The church has undergone some restoriation through the years. Along the parapet around the dome are placed 18 statues of various saints. They were supposed to have been made out of marble, but it proved to be too expensive. Instead they were made out of zinc, a fairly cheap material at the time - but unfortunately not as sturdy as marble. They were painted grey, and from below nobody would be any the wiser. In 1939, though, the statues had to be strengthened as they were threatening to fall down. In 1999 one of the saints - Polycarp - lost his left hand, and it was decided to take them all down for a complete makeover. A couple of them are still resting in one of the small gardens surrounding the church, but they will be up and about again, as soon as possible.
The Marble Church is really an amazing structure, and until 1989 it was actually the largest self supporting dome in Europe. The Globe, a sporting arena in in Stockholm, Sweden is now, with its diameter of 110m, the largest - not only in Europe, but in the world.

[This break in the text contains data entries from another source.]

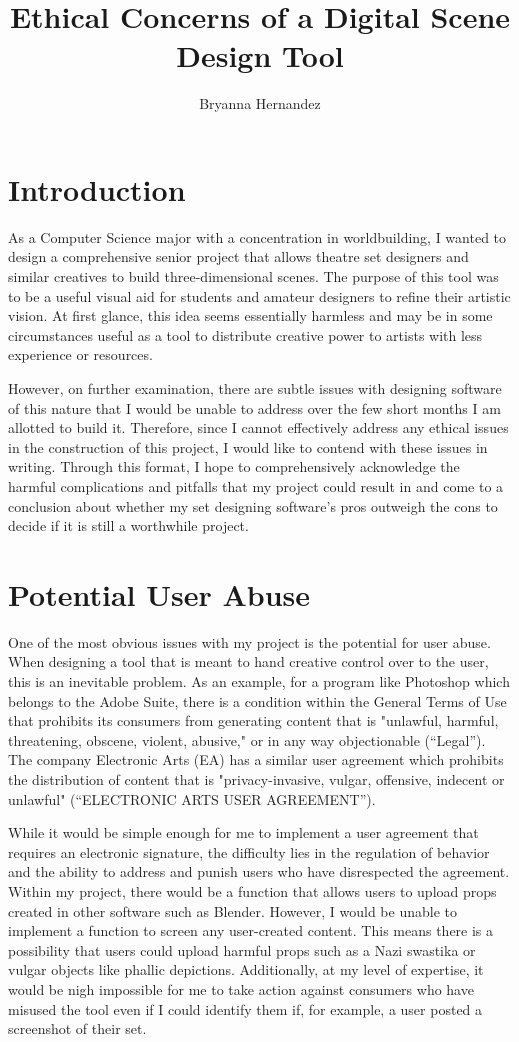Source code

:\documentclass[10pt,twocolumn]{article}
\title{Ethical Concerns of a Digital Scene Design Tool}
\author{Bryanna Hernandez}
\affiliation{Occidental College}
\begin{document}
\maketitle

\section{Introduction}
As a Computer Science major with a concentration in worldbuilding, I wanted to design a comprehensive senior project that allows theatre set designers and similar creatives to build three-dimensional scenes. The purpose of this tool was to be a useful visual aid for students and amateur designers to refine their artistic vision. At first glance, this idea seems essentially harmless and may be in some circumstances useful as a tool to distribute creative power to artists with less experience or resources.  

However, on further examination, there are subtle issues with designing software of this nature that I would be unable to address over the few short months I am allotted to build it. Therefore, since I cannot effectively address any ethical issues in the construction of this project, I would like to contend with these issues in writing. Through this format, I hope to comprehensively acknowledge the harmful complications and pitfalls that my project could result in and come to a conclusion about whether my set designing software's pros outweigh the cons to decide if it is still a worthwhile project. 
\section{Potential User Abuse}
One of the most obvious issues with my project is the potential for user abuse. When designing a tool that is meant to hand creative control over to the user, this is an inevitable problem. As an example, for a program like Photoshop which belongs to the Adobe Suite, there is a condition within the General Terms of Use that prohibits its consumers from generating content that is "unlawful, harmful, threatening, obscene, violent, abusive," or in any way objectionable (“Legal”). The company Electronic Arts (EA) has a similar user agreement which prohibits the distribution of content that is "privacy-invasive, vulgar, offensive, indecent or unlawful" (“ELECTRONIC ARTS USER AGREEMENT”).

While it would be simple enough for me to implement a user agreement that requires an electronic signature, the difficulty lies in the regulation of behavior and the ability to address and punish users who have disrespected the agreement. Within my project, there would be a function that allows users to upload props created in other software such as Blender. However, I would be unable to implement a function to screen any user-created content. This means there is a possibility that users could upload harmful props such as a Nazi swastika or vulgar objects like phallic depictions. Additionally, at my level of expertise, it would be nigh impossible for me to take action against consumers who have misused the tool even if I could identify them if, for example, a user posted a screenshot of their set. 
\end{document}

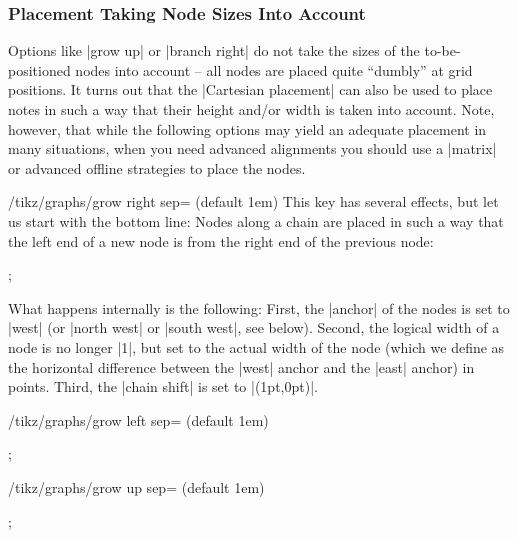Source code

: \subsubsection{Placement Taking Node Sizes Into Account}

Options like |grow up| or |branch right| do not take the sizes of the
to-be-positioned nodes into account -- all nodes are placed quite ``dumbly'' at
grid positions. It turns out that the |Cartesian placement| can also be used to
place notes in such a way that their height and/or width is taken into account.
Note, however, that while the following options may yield an adequate placement
in many situations, when you need advanced alignments you should use a |matrix|
or advanced offline strategies to place the nodes.

\begin{key}{/tikz/graphs/grow right sep= (default 1em)}
    This key has several effects, but let us start with the bottom line: Nodes
    along a chain are placed in such a way that the left end of a new node is
     from the right end of the previous node:
\begin{codeexample}[preamble={\usetikzlibrary{graphs}}]
\tikz {};
\end{codeexample}
    What happens internally is the following: First, the |anchor| of the nodes
    is set to |west| (or |north west| or |south west|, see below). Second, the
    logical width of a node is no longer |1|, but set to the actual width of
    the node (which we define as the horizontal difference between the |west|
    anchor and the |east| anchor) in points. Third, the |chain shift| is set to
    |(1pt,0pt)|.
\end{key}

\begin{key}{/tikz/graphs/grow left sep= (default 1em)}
%
\begin{codeexample}[preamble={\usetikzlibrary{graphs}}]
\tikz {};
\end{codeexample}
%
\end{key}

\begin{key}{/tikz/graphs/grow up sep= (default 1em)}
%
\begin{codeexample}[preamble={\usetikzlibrary{graphs}}]
\tikz {};
\end{codeexample}
%
\end{key}

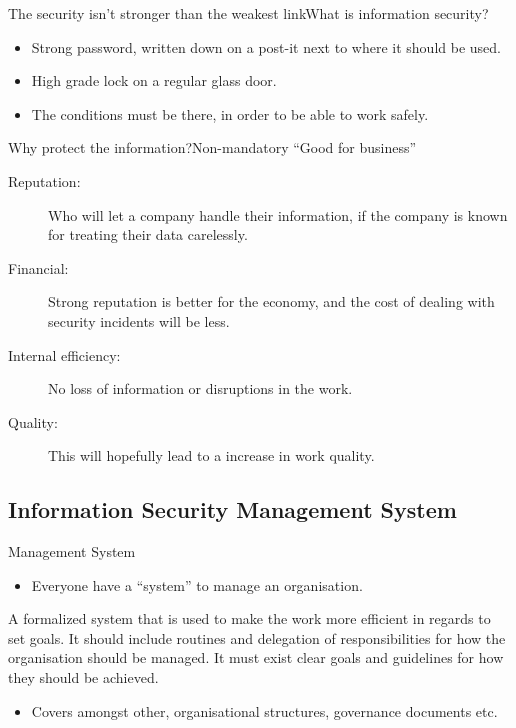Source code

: \documentclass{beamer}
\begin{document}
\begin{frame}{The security isn't stronger than the weakest link}{What is information security?}
  \begin{itemize}
    \item Strong password, written down on a post-it next to where it should be
      used.
    \item High grade lock on a regular glass door.
    \item The conditions must be there, in order to be able to work safely.
  \end{itemize}
\end{frame}

\begin{frame}{Why protect the information?}{Non-mandatory}
  \enquote{Good for business}
  \begin{description}
    \item[Reputation:] Who will let a company handle their information, if the
      company is known for treating their data carelessly.
    \item[Financial:] Strong reputation is better for the economy, and the cost
      of dealing with security incidents will be less.
    \item[Internal efficiency:] No loss of information or disruptions in the
      work.
    \item[Quality:] This will hopefully lead to a increase in work quality.
  \end{description}
\end{frame}

\subsection{Information Security Management System}
\begin{frame}{Management System}
  \begin{itemize}
    \item Everyone have a \enquote{system} to manage an organisation.
  \end{itemize}
      A formalized system that is used to make the work more efficient in
      regards to set goals. It should include routines and delegation of
      responsibilities for how the organisation should be managed. It must exist
      clear goals and guidelines for how they should be achieved.
  \begin{itemize}
    \item Covers amongst other, organisational structures, governance documents
      etc.
  \end{itemize}
\end{frame}
\end{document}
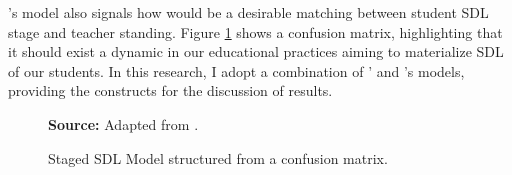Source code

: 's model also signals how would be a desirable matching between student \gls{SDL} stage and teacher standing. Figure \ref{fig:ssdl-matrix} shows a confusion matrix, highlighting that it should exist a dynamic in our educational practices aiming to materialize \gls{SDL} of our students. In this research, I adopt a combination of ’ and 's models, providing the constructs for the discussion of results.

\begin{figure}[ht!]
\centering

\caption{\textmd{Staged \acrshort{SDL} Model structured from a confusion matrix.}}
\label{fig:ssdl-matrix}

\par\medskip\ABNTEXfontereduzida\selectfont\textbf{Source:} Adapted from \cite{grow:1991}.%
\end{figure}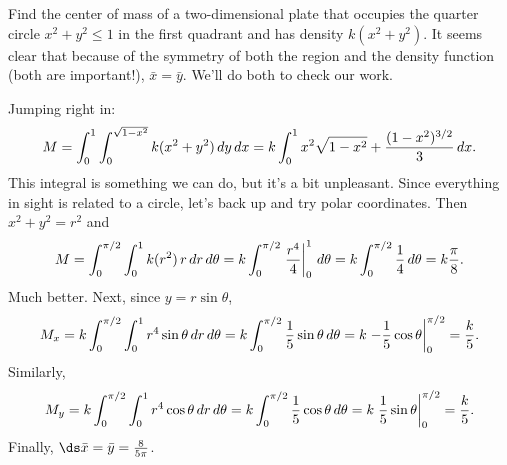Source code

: \begin{example} Find the center of mass of a two-dimensional plate 
that occupies the quarter circle $x^2+y^2\le1$ in the
first quadrant and has density
$k(x^2+y^2)$. It seems clear that because of the symmetry of both the
region and the density function (both are important!), $\bar x=\bar
y$. We'll do both to check our work.

Jumping right in:
$$
M=\int_0^1 \int_0^{\sqrt{1-x^2}} k(x^2+y^2)\,dy\,dx
=k\int_0^1 x^2\sqrt{1-x^2}+{(1-x^2)^{3/2}\over3}\,dx.
$$
This integral is something we can do, but it's a bit unpleasant. Since
everything in sight is related to a circle, let's back up and try
polar coordinates. Then $x^2+y^2=r^2$ and
$$M=\int_0^{\pi/2} \int_0^{1} k(r^2)\,r\,dr\,d\theta
=k\int_0^{\pi/2}\left.{r^4\over4}\right|_0^1\,d\theta
=k\int_0^{\pi/2} {1\over4}\,d\theta
=k{\pi\over8}.
$$
Much better. Next, since $y=r\sin\theta$,
$$M_x=k\int_0^{\pi/2} \int_0^{1} r^4\sin\theta\,dr\,d\theta
=k\int_0^{\pi/2} {1\over5}\sin\theta\,d\theta
=k\left.-{1\over5}\cos\theta\right|_0^{\pi/2}={k\over5}.
$$
Similarly,
$$M_y=k\int_0^{\pi/2} \int_0^{1} r^4\cos\theta\,dr\,d\theta
=k\int_0^{\pi/2} {1\over5}\cos\theta\,d\theta
=k\left.{1\over5}\sin\theta\right|_0^{\pi/2}={k\over5}.
$$
Finally, $\ds\bar x = \bar y = {8\over5\pi}$.
\end{example}

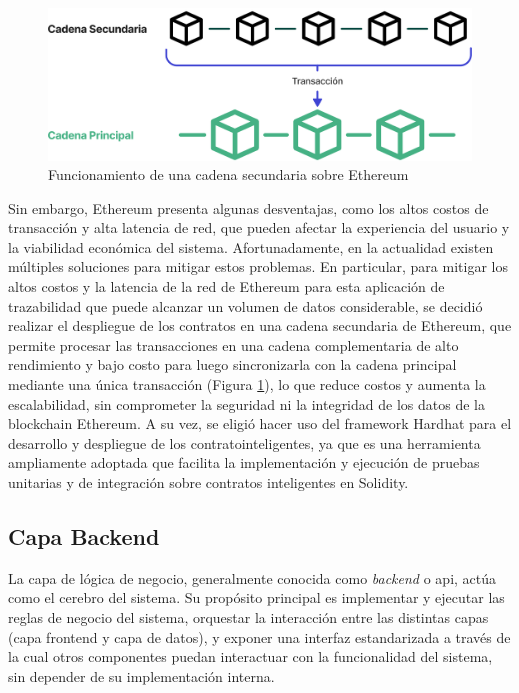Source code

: \begin{figure}[!tb]
    \centering
    \includegraphics[width=0.9\linewidth]{Figures/blockchain-layer-2.png}
    \caption{Funcionamiento de una cadena secundaria sobre Ethereum}
    \label{fig:ethereum-layer-2}
\end{figure}

Sin embargo, Ethereum presenta algunas desventajas, como los altos costos de transacción y alta latencia de red, que pueden afectar la experiencia del usuario y la viabilidad económica del sistema. Afortunadamente, en la actualidad existen múltiples soluciones para mitigar estos problemas. En particular, para mitigar los altos costos y la latencia de la red de Ethereum para esta aplicación de trazabilidad que puede alcanzar un volumen de datos considerable, se decidió realizar el despliegue de los contratos en una cadena secundaria de Ethereum, que permite procesar las transacciones en una cadena complementaria de alto rendimiento y bajo costo para luego sincronizarla con la cadena principal mediante una única transacción (Figura \ref{fig:ethereum-layer-2}), lo que reduce costos y aumenta la escalabilidad, sin comprometer la seguridad ni la integridad de los datos de la blockchain Ethereum. A su vez, se eligió hacer uso del framework Hardhat para el desarrollo y despliegue de los \glspl{contratointeligente}, ya que es una herramienta ampliamente adoptada que facilita la implementación y ejecución de pruebas unitarias y de integración sobre contratos inteligentes en Solidity.

\subsection{Capa Backend}

La capa de lógica de negocio, generalmente conocida como \textit{\gls{backend}} o \acrfull{api}, actúa como el cerebro del sistema. Su propósito principal es implementar y ejecutar las reglas de negocio del sistema, orquestar la interacción entre las distintas capas (capa frontend y capa de datos), y exponer una interfaz estandarizada a través de la cual otros componentes puedan interactuar con la funcionalidad del sistema, sin depender de su implementación interna.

- 'In remembrance of the Royal House of Oldenburg, which has stood for 3 centuries
In gratitude to God, Frederik the fifth, who is king of Denmark and Norway, has laid down the first stone to this temple.'
- Bredgade and Store Kongensgade (Great King's street) are two rather narrow, almost parallel streets with a lot of traffic. During World War 2, while Denmark was occupied by Germany, the Germans decided to make Bredgade and Store Kongensgade into two one-way streets, in opposite directions. To this day, they still are.
- The plan was to use Norweigan marble, as it was a national resource, and thus relatively cheaper.